TC: Liebstock was your first performance. Talk about that.
Dan Neslusan: It was a great performance. It was great to be up on the stage with the PAs and the whole sound system and everything. We were really happy with how many people came out to see the show.
AK: We might have been ready to play well before the gig, but it was nice to know that we were all prepared and musically on the same page. If you start out just excited about having a band [without real practice], you end up having to win people back as you get better, which is hard to do - especially at Middlebury. But if you start out with a tight gig and people having fun, you hit the ground running.
TC: You said starting out as a band is especially difficult here. Why?
AK: It's hard on this campus to get people psyched about live music. I think there are three reasons. First, there's a limited amount of bands on campus, and people probably won't want to hear the same three bands all the time, so they might be less enthusiastic about live music in general. Also, the social scene isn't the most conducive to live music. Musical tastes on campus are very different, and so most people just get a DJ. But live music is more fun. Always.
AK: The third thing is - and you guys can disagree with me on this - there aren't enough good venues in this school or in this town. Like this Grille place right in front of us. It's nice, but it's not very conducive to live music, or hosting a party.

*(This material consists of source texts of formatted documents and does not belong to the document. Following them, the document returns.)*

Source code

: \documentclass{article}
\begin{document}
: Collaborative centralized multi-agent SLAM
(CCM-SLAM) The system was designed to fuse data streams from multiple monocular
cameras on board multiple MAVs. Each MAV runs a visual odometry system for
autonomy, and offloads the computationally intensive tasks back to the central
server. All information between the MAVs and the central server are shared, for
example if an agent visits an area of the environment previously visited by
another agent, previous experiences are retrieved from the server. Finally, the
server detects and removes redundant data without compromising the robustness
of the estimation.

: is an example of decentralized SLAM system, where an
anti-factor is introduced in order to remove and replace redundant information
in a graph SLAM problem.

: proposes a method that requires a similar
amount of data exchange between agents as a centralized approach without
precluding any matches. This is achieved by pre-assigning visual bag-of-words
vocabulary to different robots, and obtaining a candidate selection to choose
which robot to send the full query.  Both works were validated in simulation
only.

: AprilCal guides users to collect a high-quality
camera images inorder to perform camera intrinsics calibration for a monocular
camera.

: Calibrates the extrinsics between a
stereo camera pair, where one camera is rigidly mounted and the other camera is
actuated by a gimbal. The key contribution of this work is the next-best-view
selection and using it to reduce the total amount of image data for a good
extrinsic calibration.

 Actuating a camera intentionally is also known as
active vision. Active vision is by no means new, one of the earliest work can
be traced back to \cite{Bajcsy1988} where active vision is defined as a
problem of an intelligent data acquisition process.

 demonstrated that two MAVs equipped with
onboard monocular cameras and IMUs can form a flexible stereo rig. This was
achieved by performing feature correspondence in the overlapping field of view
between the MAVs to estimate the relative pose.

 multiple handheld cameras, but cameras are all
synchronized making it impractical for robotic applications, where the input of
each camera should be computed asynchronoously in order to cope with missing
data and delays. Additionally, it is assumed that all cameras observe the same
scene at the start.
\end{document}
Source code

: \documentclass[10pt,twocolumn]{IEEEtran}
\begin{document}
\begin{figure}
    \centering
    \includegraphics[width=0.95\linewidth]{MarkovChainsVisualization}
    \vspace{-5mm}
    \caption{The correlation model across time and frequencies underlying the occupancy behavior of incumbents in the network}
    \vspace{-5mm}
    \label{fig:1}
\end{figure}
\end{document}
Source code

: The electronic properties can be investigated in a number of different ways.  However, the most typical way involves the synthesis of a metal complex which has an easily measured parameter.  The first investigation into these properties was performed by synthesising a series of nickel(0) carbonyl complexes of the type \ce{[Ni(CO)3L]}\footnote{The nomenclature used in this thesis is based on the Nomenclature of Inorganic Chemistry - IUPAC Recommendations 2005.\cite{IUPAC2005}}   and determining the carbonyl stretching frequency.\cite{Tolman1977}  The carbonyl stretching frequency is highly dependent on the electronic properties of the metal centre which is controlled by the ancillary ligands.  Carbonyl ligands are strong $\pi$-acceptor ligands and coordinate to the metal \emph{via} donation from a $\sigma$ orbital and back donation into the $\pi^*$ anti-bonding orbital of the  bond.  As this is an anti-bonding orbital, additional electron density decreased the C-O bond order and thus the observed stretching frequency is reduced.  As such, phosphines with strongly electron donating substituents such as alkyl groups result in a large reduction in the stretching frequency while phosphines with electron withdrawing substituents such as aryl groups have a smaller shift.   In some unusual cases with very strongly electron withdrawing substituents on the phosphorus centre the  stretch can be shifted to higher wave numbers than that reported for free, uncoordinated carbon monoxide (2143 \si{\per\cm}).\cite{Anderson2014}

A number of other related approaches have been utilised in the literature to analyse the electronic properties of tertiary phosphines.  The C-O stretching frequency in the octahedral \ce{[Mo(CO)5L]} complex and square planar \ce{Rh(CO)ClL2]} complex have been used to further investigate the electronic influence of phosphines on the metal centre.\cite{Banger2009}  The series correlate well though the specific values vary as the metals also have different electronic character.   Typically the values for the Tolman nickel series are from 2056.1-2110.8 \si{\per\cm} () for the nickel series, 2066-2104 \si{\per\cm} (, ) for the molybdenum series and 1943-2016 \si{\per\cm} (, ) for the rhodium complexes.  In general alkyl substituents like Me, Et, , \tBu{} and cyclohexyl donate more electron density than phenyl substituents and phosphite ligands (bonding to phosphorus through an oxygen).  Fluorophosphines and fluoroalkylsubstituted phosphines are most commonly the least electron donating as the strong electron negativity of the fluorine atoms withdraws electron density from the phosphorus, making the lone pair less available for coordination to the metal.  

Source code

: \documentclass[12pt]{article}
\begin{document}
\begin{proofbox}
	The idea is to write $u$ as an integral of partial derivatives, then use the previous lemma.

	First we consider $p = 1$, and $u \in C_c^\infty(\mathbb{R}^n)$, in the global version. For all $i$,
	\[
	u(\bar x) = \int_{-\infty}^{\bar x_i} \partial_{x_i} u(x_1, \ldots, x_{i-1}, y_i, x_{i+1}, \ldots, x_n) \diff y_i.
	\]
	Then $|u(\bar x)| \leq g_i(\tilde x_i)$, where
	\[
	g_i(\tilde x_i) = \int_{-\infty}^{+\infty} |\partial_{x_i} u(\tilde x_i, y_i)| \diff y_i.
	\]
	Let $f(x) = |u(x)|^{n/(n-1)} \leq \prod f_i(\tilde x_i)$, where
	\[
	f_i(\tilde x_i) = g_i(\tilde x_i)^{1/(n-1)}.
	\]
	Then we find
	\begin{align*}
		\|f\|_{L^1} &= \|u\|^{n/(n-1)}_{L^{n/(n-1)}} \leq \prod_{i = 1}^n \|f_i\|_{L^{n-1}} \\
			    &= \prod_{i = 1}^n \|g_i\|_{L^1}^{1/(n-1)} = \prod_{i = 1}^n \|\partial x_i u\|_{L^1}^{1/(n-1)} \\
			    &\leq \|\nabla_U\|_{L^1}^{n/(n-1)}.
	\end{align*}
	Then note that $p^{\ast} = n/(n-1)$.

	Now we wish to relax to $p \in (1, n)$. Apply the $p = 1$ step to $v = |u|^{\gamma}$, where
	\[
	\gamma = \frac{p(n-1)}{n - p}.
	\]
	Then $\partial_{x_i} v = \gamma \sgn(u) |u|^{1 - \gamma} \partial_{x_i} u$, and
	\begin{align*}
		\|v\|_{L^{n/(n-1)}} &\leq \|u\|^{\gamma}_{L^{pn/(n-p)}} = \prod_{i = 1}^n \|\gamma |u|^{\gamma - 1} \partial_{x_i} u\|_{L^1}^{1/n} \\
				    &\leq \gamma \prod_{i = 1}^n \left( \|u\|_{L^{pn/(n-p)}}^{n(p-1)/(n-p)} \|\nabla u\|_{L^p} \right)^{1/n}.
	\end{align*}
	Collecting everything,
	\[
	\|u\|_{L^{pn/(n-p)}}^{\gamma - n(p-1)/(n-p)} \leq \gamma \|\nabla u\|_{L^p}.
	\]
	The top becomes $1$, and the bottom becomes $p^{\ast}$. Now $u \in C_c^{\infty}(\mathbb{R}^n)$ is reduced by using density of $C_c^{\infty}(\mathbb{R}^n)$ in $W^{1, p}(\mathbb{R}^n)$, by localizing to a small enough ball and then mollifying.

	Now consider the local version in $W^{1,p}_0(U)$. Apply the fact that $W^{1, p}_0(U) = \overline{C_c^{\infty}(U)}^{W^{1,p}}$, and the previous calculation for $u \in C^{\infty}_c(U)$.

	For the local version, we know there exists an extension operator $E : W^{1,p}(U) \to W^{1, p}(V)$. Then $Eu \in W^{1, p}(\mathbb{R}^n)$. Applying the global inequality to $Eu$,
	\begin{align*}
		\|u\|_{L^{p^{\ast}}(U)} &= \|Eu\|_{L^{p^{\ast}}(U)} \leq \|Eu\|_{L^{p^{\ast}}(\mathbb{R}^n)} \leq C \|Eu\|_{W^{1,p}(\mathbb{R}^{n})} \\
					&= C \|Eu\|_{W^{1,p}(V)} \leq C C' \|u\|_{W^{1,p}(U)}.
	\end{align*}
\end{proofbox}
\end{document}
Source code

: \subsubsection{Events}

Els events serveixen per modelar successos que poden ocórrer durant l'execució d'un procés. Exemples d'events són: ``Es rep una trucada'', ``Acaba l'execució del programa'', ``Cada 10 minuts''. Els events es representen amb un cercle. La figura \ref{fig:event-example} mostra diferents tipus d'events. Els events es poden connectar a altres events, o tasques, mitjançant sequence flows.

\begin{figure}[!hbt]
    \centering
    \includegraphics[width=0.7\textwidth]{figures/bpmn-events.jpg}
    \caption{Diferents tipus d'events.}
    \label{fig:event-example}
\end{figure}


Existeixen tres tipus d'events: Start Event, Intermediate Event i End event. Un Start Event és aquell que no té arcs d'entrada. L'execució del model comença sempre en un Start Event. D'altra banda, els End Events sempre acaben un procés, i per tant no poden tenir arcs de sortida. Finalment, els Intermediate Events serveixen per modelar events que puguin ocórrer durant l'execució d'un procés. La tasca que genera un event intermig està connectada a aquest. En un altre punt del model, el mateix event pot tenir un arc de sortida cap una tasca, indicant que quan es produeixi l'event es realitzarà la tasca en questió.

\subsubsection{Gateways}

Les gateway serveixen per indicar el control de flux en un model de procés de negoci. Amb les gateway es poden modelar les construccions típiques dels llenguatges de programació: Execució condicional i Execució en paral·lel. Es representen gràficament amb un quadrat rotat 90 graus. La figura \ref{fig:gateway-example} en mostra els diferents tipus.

AK: And [the limited live music scene] is frustrating, because there are tons of talented kids here. We just need a better network.
MV: We're trying to change that. The more people who come out to support live music, the better. It's just more fun.
TC: Do you have a method for choosing which songs to play?
MV: Yes. Always songs we like to play.
AL: That's number one.
MV: And that we think will be well-received: what do people want to dance to?
AK: We tend to do songs that are either funky, beautiful - ones everyone knows - or just crazy dance-a-thons. The way we pick songs is very democratic. Each of us has contributed a song.
AL: Usually [in a band], there's just one leader, but this is an extremely democratic band - the most democratic I've ever played in.
TC: This might sound a little cheesy, but what does the future of Yuzimi look like?`
AL: At this point we're not thinking too much about the future. We've only been playing together for what, a month? We were wise enough to keep our heads in the present. We're still in the beginning stages where we're learning each other's strengths and weaknesses.
MV: We do all have the advantage of having played in bands before. We're having a blast.